Input data =
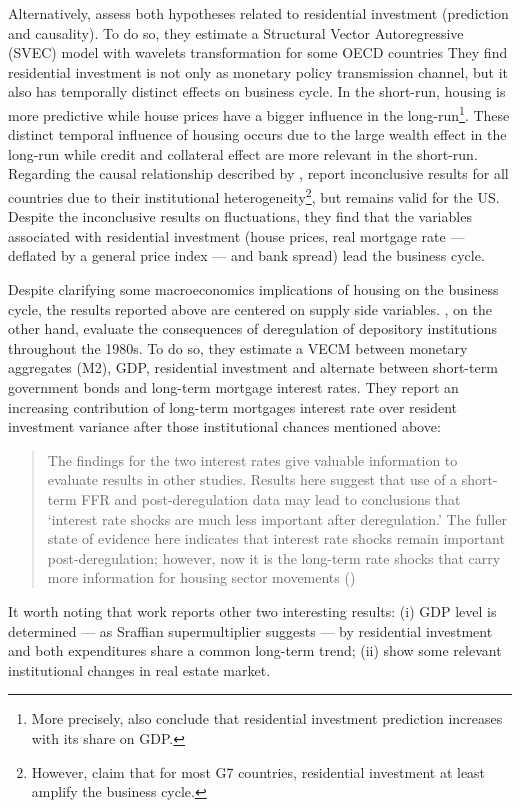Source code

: Alternatively, \textcite{huang_is_2018} assess both \textcite{leamer_housing_2007} hypotheses related to residential investment (prediction and causality). 
To do so, they estimate a Structural Vector Autoregressive (SVEC) model with wavelets transformation for some OECD countries
They find residential investment is not only as monetary policy transmission channel, but it also has temporally distinct effects on business cycle.
In the short-run, housing is more predictive while house prices have a bigger influence in the long-run\footnote{
	More precisely, \textcite{huang_is_2018} also conclude that residential investment prediction increases with its share on GDP.
}. 
These distinct temporal influence of housing occurs due to the large wealth effect in the long-run while credit and collateral effect are more relevant in the short-run.
Regarding the causal relationship described by \textcite{leamer_housing_2007}, 
\textcite{huang_is_2018} report inconclusive results for all countries due to their institutional heterogeneity\footnote{
	However, \textcite{huang_is_2018} claim that for most G7 countries, residential investment at least amplify the business cycle.
}, but remains valid for the US.
Despite the inconclusive results on fluctuations, they find that the variables associated with residential investment (house prices, real mortgage rate --- deflated by a general price index --- and bank spread) lead the business cycle.

Despite clarifying some macroeconomics  implications of housing on the business cycle, the results reported above are centered on supply side variables.
\textcite{gauger_residential_2003}, on the other hand, evaluate the consequences of deregulation of depository institutions throughout the 1980s.
To do so, they estimate a VECM between monetary aggregates (M2), GDP, residential investment and alternate between short-term government bonds and long-term mortgage interest rates. 
They report an increasing contribution of long-term mortgages interest rate over resident investment variance after those institutional chances mentioned above:

\begin{quotation}
	The findings for the two interest rates give valuable information to evaluate results in other studies. Results here suggest that use of a short-term FFR and post-deregulation data may lead to conclusions that `interest rate shocks are much less important after deregulation.' The fuller state of evidence here indicates that interest rate shocks remain important post-deregulation; however, now it is the long-term rate shocks that carry more information for housing sector movements (\cite[p.~346]{gauger_residential_2003})
\end{quotation}
It worth noting that \textcite{gauger_residential_2003} work reports other two interesting results:
	(i) GDP level is determined --- as Sraffian supermultiplier  suggests --- by residential investment and both expenditures share a common long-term trend;
	(ii) show some relevant institutional changes in real estate market.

Directions = Without the pictures, restate all of the entries word for word.

Reply to the task =
Source code

: Alternatively, \textcite{huang_is_2018} assess both \textcite{leamer_housing_2007} hypotheses related to residential investment (prediction and causality). 
To do so, they estimate a Structural Vector Autoregressive (SVEC) model with wavelets transformation for some OECD countries
They find residential investment is not only as monetary policy transmission channel, but it also has temporally distinct effects on business cycle.
In the short-run, housing is more predictive while house prices have a bigger influence in the long-run\footnote{
	More precisely, \textcite{huang_is_2018} also conclude that residential investment prediction increases with its share on GDP.
}. 
These distinct temporal influence of housing occurs due to the large wealth effect in the long-run while credit and collateral effect are more relevant in the short-run.
Regarding the causal relationship described by \textcite{leamer_housing_2007}, 
\textcite{huang_is_2018} report inconclusive results for all countries due to their institutional heterogeneity\footnote{
	However, \textcite{huang_is_2018} claim that for most G7 countries, residential investment at least amplify the business cycle.
}, but remains valid for the US.
Despite the inconclusive results on fluctuations, they find that the variables associated with residential investment (house prices, real mortgage rate --- deflated by a general price index --- and bank spread) lead the business cycle.

Despite clarifying some macroeconomics  implications of housing on the business cycle, the results reported above are centered on supply side variables.
\textcite{gauger_residential_2003}, on the other hand, evaluate the consequences of deregulation of depository institutions throughout the 1980s.
To do so, they estimate a VECM between monetary aggregates (M2), GDP, residential investment and alternate between short-term government bonds and long-term mortgage interest rates. 
They report an increasing contribution of long-term mortgages interest rate over resident investment variance after those institutional chances mentioned above:

\begin{quotation}
	The findings for the two interest rates give valuable information to evaluate results in other studies. Results here suggest that use of a short-term FFR and post-deregulation data may lead to conclusions that `interest rate shocks are much less important after deregulation.' The fuller state of evidence here indicates that interest rate shocks remain important post-deregulation; however, now it is the long-term rate shocks that carry more information for housing sector movements (\cite[p.~346]{gauger_residential_2003})
\end{quotation}
It worth noting that \textcite{gauger_residential_2003} work reports other two interesting results:
	(i) GDP level is determined --- as Sraffian supermultiplier  suggests --- by residential investment and both expenditures share a common long-term trend;
	(ii) show some relevant institutional changes in real estate market.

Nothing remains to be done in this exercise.